木々のささやき まごころを贈る パンの木輪 北九州市 八幡西区

 
 
木々のささやき
 

長所を生かす 

 先日、近くの中学校の職場体験授業をお引き受けし、三名の中学生が半日、木輪で職場体験されました。

 事前に三名の方に課題として、「自分の長所を10個挙げ、きちっとした紙に書いてくること。」をお願いしておきました。
当日、ひと通り体験実習が終わったあと、働くことの意義やこれからの進路を決めるにあたってのアドバイスをさせていただきました。

  働くことの意義については、自分のために働くことと世のため人のために働く必要があることを説明させていただきました。

 次に、一人ひとり自分の長所を発表していただきました。それぞれにすばらしい長所が次々と出てまいりました。三人が三様それぞれ異なった長所を持っていることを説明させていただきました。そして「もし、三人が全く同じ長所を持っていたり、日本の全国民や全世界の人々が全く同じ長所であったらどうなるのでしょう。」と問うたところ、三人の中学生は答えに窮していました。

 私は、もしそうであったら、世の中がうまく機能せず、そのような世の中は存在できないだろうと思います。幸にして、人それぞれに異なった長所を持っているがゆえに、ある人は医者に、ある人は美容師に、ある人は先生に、ある人はパン屋にとうまくバランスがとれ、そのバランスの上に、この世の中が成り立っているのでしょう。

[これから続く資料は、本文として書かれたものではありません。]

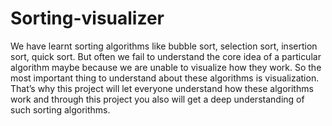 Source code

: # Sorting-visualizer
We have learnt sorting algorithms like bubble sort, selection sort, insertion sort, quick sort.
But often we fail to understand the core idea of a particular algorithm maybe because we
are unable to visualize how they work. So the most important thing to understand about
these algorithms is visualization.
That’s why this project will let everyone understand how these algorithms
work and through this project you also will get a deep understanding of such sorting
algorithms.
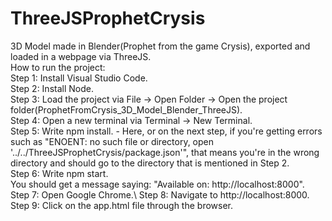 # ThreeJSProphetCrysis
3D Model made in Blender(Prophet from the game Crysis), exported and loaded in a webpage via ThreeJS.\
How to run the project:\
Step 1: Install Visual Studio Code.\
Step 2: Install Node.\
Step 3: Load the project via File -> Open Folder -> Open the project folder(ProphetFromCrysis_3D_Model_Blender_ThreeJS).\
Step 4: Open a new terminal via Terminal -> New Terminal.\
Step 5: Write npm install. - Here, or on the next step, if you're getting errors such as "ENOENT: no such file or directory, open '../../ThreeJSProphetCrysis/package.json'", that means you're in the wrong directory and should go to the directory that is mentioned in Step 2.\
Step 6: Write npm start.\
You should get a message saying: "Available on: http://localhost:8000". \
Step 7: Open Google Chrome.\ 
Step 8: Navigate to http://localhost:8000.\
Step 9: Click on the app.html file through the browser.
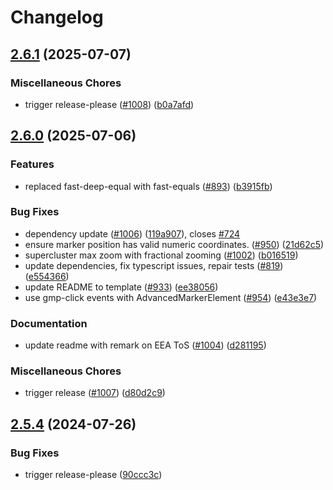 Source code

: # Changelog

## [2.6.1](https://github.com/googlemaps/js-markerclusterer/compare/v2.6.0...v2.6.1) (2025-07-07)


### Miscellaneous Chores

* trigger release-please ([#1008](https://github.com/googlemaps/js-markerclusterer/issues/1008)) ([b0a7afd](https://github.com/googlemaps/js-markerclusterer/commit/b0a7afd0348d1b79ca67ca4b3583b9462ea42fa1))

## [2.6.0](https://github.com/googlemaps/js-markerclusterer/compare/v2.5.4...v2.6.0) (2025-07-06)


### Features

* replaced fast-deep-equal with fast-equals ([#893](https://github.com/googlemaps/js-markerclusterer/issues/893)) ([b3915fb](https://github.com/googlemaps/js-markerclusterer/commit/b3915fb9a4dec6f65bfba3612e66849b56bdda98))


### Bug Fixes

* dependency update ([#1006](https://github.com/googlemaps/js-markerclusterer/issues/1006)) ([119a907](https://github.com/googlemaps/js-markerclusterer/commit/119a90779aff5566c06f9117de9a0c3f11648a39)), closes [#724](https://github.com/googlemaps/js-markerclusterer/issues/724)
* ensure marker position has valid numeric coordinates. ([#950](https://github.com/googlemaps/js-markerclusterer/issues/950)) ([21d62c5](https://github.com/googlemaps/js-markerclusterer/commit/21d62c57b6645a1fc4bf67a61573a6e96b290a25))
* supercluster max zoom with fractional zooming ([#1002](https://github.com/googlemaps/js-markerclusterer/issues/1002)) ([b016519](https://github.com/googlemaps/js-markerclusterer/commit/b0165192262dedb125adaa31671e9ce5b8989c3b))
* update dependencies, fix typescript issues, repair tests ([#819](https://github.com/googlemaps/js-markerclusterer/issues/819)) ([e554366](https://github.com/googlemaps/js-markerclusterer/commit/e554366ba3960530dfed939a45d84d934cd3f3fc))
* update README to template ([#933](https://github.com/googlemaps/js-markerclusterer/issues/933)) ([ee38056](https://github.com/googlemaps/js-markerclusterer/commit/ee38056616fc8dd41b9a163d60f7e6b98f9ac920))
* use gmp-click events with AdvancedMarkerElement ([#954](https://github.com/googlemaps/js-markerclusterer/issues/954)) ([e43e3e7](https://github.com/googlemaps/js-markerclusterer/commit/e43e3e7a5197ec346dab855080a450ead24f99f5))


### Documentation

* update readme with remark on EEA ToS ([#1004](https://github.com/googlemaps/js-markerclusterer/issues/1004)) ([d281195](https://github.com/googlemaps/js-markerclusterer/commit/d2811956e6060087e1cfada4fd0a9645f80b8e48))


### Miscellaneous Chores

* trigger release ([#1007](https://github.com/googlemaps/js-markerclusterer/issues/1007)) ([d80d2c9](https://github.com/googlemaps/js-markerclusterer/commit/d80d2c9e328235df7dc636160f78f36f51203fc9))

## [2.5.4](https://github.com/googlemaps/js-markerclusterer/compare/v2.5.3...v2.5.4) (2024-07-26)


### Bug Fixes

* trigger release-please ([90ccc3c](https://github.com/googlemaps/js-markerclusterer/commit/90ccc3cbd733a912b1942c2b90e7e1333bf70879))
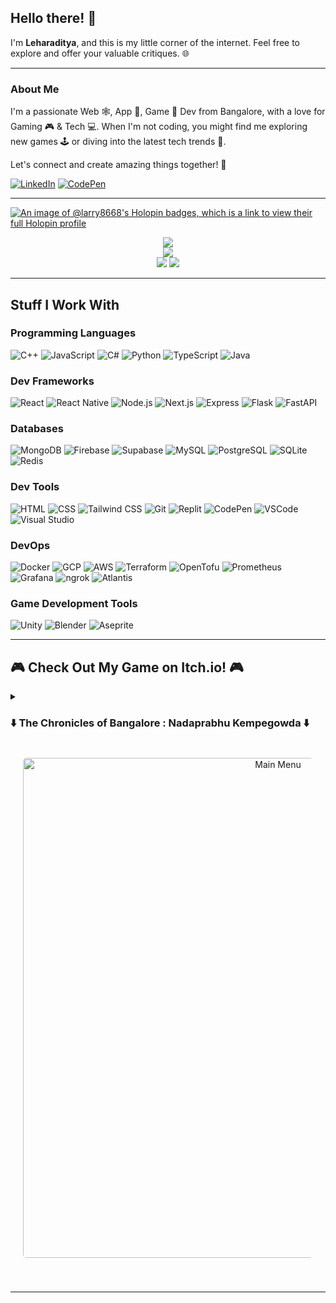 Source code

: ## Hello there! 👋

I'm **Leharaditya**, and this is my little corner of the internet. Feel free to explore and offer your valuable critiques. 🌐

<hr/>

### About Me

I'm a passionate Web 🕸️, App 📱, Game 👾 Dev from Bangalore, with a love for Gaming 🎮 & Tech 💻. When I'm not coding, you might find me exploring new games 🕹️ or diving into the latest tech trends 🌟.

Let's connect and create amazing things together! 🚀

[![LinkedIn](https://img.shields.io/badge/LinkedIn-leharaditya-0077B5?style=for-the-badge&logo=linkedin)](https://www.linkedin.com/in/leharaditya-k-892077252/)
[![CodePen](https://img.shields.io/badge/CodePen-larry8668-000000?style=for-the-badge&logo=codepen)](https://codepen.io/Larry8668)

<hr/>

[![An image of @larry8668's Holopin badges, which is a link to view their full Holopin profile](https://holopin.me/larry8668)](https://holopin.io/@larry8668)

<div align="center">
  <img src="http://github-profile-summary-cards.vercel.app/api/cards/profile-details?username=larry8668&theme=solarized_dark" />
</div>
<div align="center">
  <img src="https://github-readme-streak-stats.herokuapp.com/?user=larry8668&theme=solarized-dark&hide_border=true" />
</div>
<div align="center">
  <img src="http://github-profile-summary-cards.vercel.app/api/cards/stats?username=larry8668&theme=solarized_dark" />
  <img src="http://github-profile-summary-cards.vercel.app/api/cards/productive-time?username=larry8668&theme=solarized_dark&utcOffset=8" />
</div>

<hr/>

## Stuff I Work With

### Programming Languages
![C++](https://img.shields.io/badge/C%2B%2B-00599C?style=for-the-badge&logo=c%2B%2B) ![JavaScript](https://img.shields.io/badge/JavaScript-F7DF1E?style=for-the-badge&logo=javascript&logoColor=black) ![C#](https://img.shields.io/badge/C%23-239120?style=for-the-badge&logo=c-sharp&logoColor=white) ![Python](https://img.shields.io/badge/Python-3776AB?style=for-the-badge&logo=python&logoColor=white) ![TypeScript](https://img.shields.io/badge/TypeScript-007ACC?style=for-the-badge&logo=typescript&logoColor=white) ![Java](https://img.shields.io/badge/Java-007396?style=for-the-badge&logo=java&logoColor=white) 

### Dev Frameworks
![React](https://img.shields.io/badge/React-61DAFB?style=for-the-badge&logo=react&logoColor=white) ![React Native](https://img.shields.io/badge/React_Native-0088CC?style=for-the-badge&logo=react&logoColor=white) ![Node.js](https://img.shields.io/badge/Node.js-8CC84B?style=for-the-badge&logo=node.js&logoColor=white) ![Next.js](https://img.shields.io/badge/Next.js-000000?style=for-the-badge&logo=next.js&logoColor=white) ![Express](https://img.shields.io/badge/Express-000000?style=for-the-badge&logo=express&logoColor=white) ![Flask](https://img.shields.io/badge/Flask-000000?style=for-the-badge&logo=flask&logoColor=white) ![FastAPI](https://img.shields.io/badge/FastAPI-005571?style=for-the-badge&logo=fastapi&logoColor=white)

### Databases
![MongoDB](https://img.shields.io/badge/MongoDB-47A248?style=for-the-badge&logo=mongodb&logoColor=white) ![Firebase](https://img.shields.io/badge/Firebase-FFCA28?style=for-the-badge&logo=firebase&logoColor=black) ![Supabase](https://img.shields.io/badge/Supabase-3ECF8E?style=for-the-badge&logo=supabase&logoColor=white) ![MySQL](https://img.shields.io/badge/MySQL-4479A1?style=for-the-badge&logo=mysql&logoColor=white) ![PostgreSQL](https://img.shields.io/badge/PostgreSQL-4169E1?style=for-the-badge&logo=postgresql&logoColor=white) ![SQLite](https://img.shields.io/badge/SQLite-003B57?style=for-the-badge&logo=sqlite) ![Redis](https://img.shields.io/badge/Redis-DC382D?style=for-the-badge&logo=redis&logoColor=white)

### Dev Tools
![HTML](https://img.shields.io/badge/HTML-E34F26?style=for-the-badge&logo=html5&logoColor=white) ![CSS](https://img.shields.io/badge/CSS-1572B6?style=for-the-badge&logo=css3&logoColor=white) ![Tailwind CSS](https://img.shields.io/badge/Tailwind_CSS-38B2AC?style=for-the-badge&logo=tailwind-css&logoColor=white) ![Git](https://img.shields.io/badge/Git-F05032?style=for-the-badge&logo=git&logoColor=white) ![Replit](https://img.shields.io/badge/Replit-667881?style=for-the-badge&logo=replit) ![CodePen](https://img.shields.io/badge/CodePen-000000?style=for-the-badge&logo=codepen&logoColor=white) ![VSCode](https://img.shields.io/badge/Visual_Studio_Code-007ACC?style=for-the-badge&logo=visual-studio-code&logoColor=white) ![Visual Studio](https://img.shields.io/badge/Visual_Studio-5C2D91?style=for-the-badge&logo=visual-studio&logoColor=white)

### DevOps
![Docker](https://img.shields.io/badge/Docker-2496ED?style=for-the-badge&logo=docker&logoColor=white) ![GCP](https://img.shields.io/badge/GCP-4285F4?style=for-the-badge&logo=google-cloud&logoColor=white) ![AWS](https://img.shields.io/badge/AWS-232F3E?style=for-the-badge&logo=amazon-aws&logoColor=white) ![Terraform](https://img.shields.io/badge/Terraform-7B42BC?style=for-the-badge&logo=terraform&logoColor=white) ![OpenTofu](https://img.shields.io/badge/OpenTofu-7933FF?style=for-the-badge&logo=opentofu&logoColor=white) ![Prometheus](https://img.shields.io/badge/Prometheus-E6522C?style=for-the-badge&logo=prometheus&logoColor=white) ![Grafana](https://img.shields.io/badge/Grafana-F46800?style=for-the-badge&logo=grafana&logoColor=white)  ![ngrok](https://img.shields.io/badge/ngrok-00C78C?style=for-the-badge&logo=ngrok&logoColor=white)  ![Atlantis](https://img.shields.io/badge/Atlantis-000000?style=for-the-badge&logo=atlantis&logoColor=white)

### Game Development Tools
![Unity](https://img.shields.io/badge/Unity-000000?style=for-the-badge&logo=unity) ![Blender](https://img.shields.io/badge/Blender-F5792A?style=for-the-badge&logo=blender&logoColor=white) ![Aseprite](https://img.shields.io/badge/Aseprite-3A2A2A?style=for-the-badge&logo=aseprite&logoColor=white)

<hr/>



## 🎮 Check Out My Game on Itch.io! 🎮

<details>
  <summary>
    <h3> ⬇️ The Chronicles of Bangalore : Nadaprabhu Kempegowda ⬇️ </h3>
  <div align="center" style="margin: 20px 20px;">
        <img src="https://github.com/user-attachments/assets/761df20e-60ab-428c-81b2-03382af1ed93" alt="Main Menu" style="width: 800px; margin: 20px 0; border-radius: 5px;">
    </div>
  </summary>

  ### Download Now!
  👉 [Click here to download - **The Chronicles of Bangalore : Nadaprabhu Kempegowda** on itch.io!](https://rahul4right.itch.io/the-chronicles-of-bangalore)
  
  ### About the Game
  
  **Experience Bangalore through the eyes of its founder, Kempegowda!** 
  
  Step into the shoes of Kempegowda, the visionary founder of Bangalore, and embark on an immersive journey through the bustling city he brought to life. In this game, you’ll traverse historic landmarks, vibrant markets, and dynamic neighborhoods, all while experiencing the daily life and challenges of 16th-century Bangalore.
  
  As you explore, you'll encounter the triumphs and trials of city-building, gaining insight into the diverse traditions and rich history that shaped modern Bangalore. The game features immersive sound design that enhances the atmosphere, along with fun mini-games that add an engaging layer to the experience. 
  
  This unique blend of historical exploration, adventure gameplay, and interactive storytelling provides a profound connection to the city’s origins, culture, and enduring legacy, all wrapped in a compelling narrative.
  
  - **Genre**: Adventure, Puzzle, Narrative
  - **Platforms**: Android
  
  ### Screenshots
  
  <div align="center">
      <img src="https://github.com/user-attachments/assets/28540bc5-326f-4a03-876a-1001170e7337" alt="Map" style="width: 500px; margin: 10px 0; border-radius: 5px;">
  </div>
  <br />
  <div align="center">
      <img src="https://github.com/user-attachments/assets/3c402e8b-4eff-4c2e-a979-1c562cfb3e23" alt="Narrative" style="width: 500px; margin: 10px 0; border-radius: 5px;">
  </div>
  
  <br />
  
  Feel free to leave feedback or share your thoughts! Your support means a lot to me. Thank you! 🙌

</details>

---
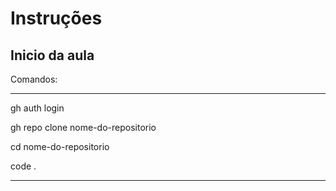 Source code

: # Instruções

## Inicio da aula

Comandos:

---

gh auth login

gh repo clone nome-do-repositorio

cd  nome-do-repositorio

code .

---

 一人ひとりの命がこの世に生を受ける時に、誰一人として同じ長所でなく異なった長所を持って生まれてきたのだろうと思います。ある人は、医者になれるような長所を持って、ある人は、美容師になれるような長所を持って又、先生やパン屋になれるようなそれぞれの長所を持って生まれてきたのだろうと思います。とすれば、自分の長所を自分だけの為にだけ使って良いことにはならないでしょう。自分を含め、世のため人のために自分の持つ長所を生かして生きていくことがおのずと求められていると思われます。また、縁あって就いた仕事が自分の持つ長所を生かす場かもしれません。

 しかし、私達には、そうなのかどうかわかりません。大切なのは、わからないといって、手をこまねいているのではなく、縁あって就いた仕事をとことん好きになることだと思います。「天職」という言葉があります。私の考えでは、天から授かった職業とは、天から自分に与えられた長所を最大限に生かし、縁あって就いた仕事に対して、とことん努力し情熱を注ぎ込み、結果としてこれが、天から授った職業だと自覚することだと思います。

  三名の中学生の方に自分の持つ長所の自覚と、その長所を生かせる進路の選択をすすめました。

 そして、その長所で世の人々を幸せにしていただきたいと結びました。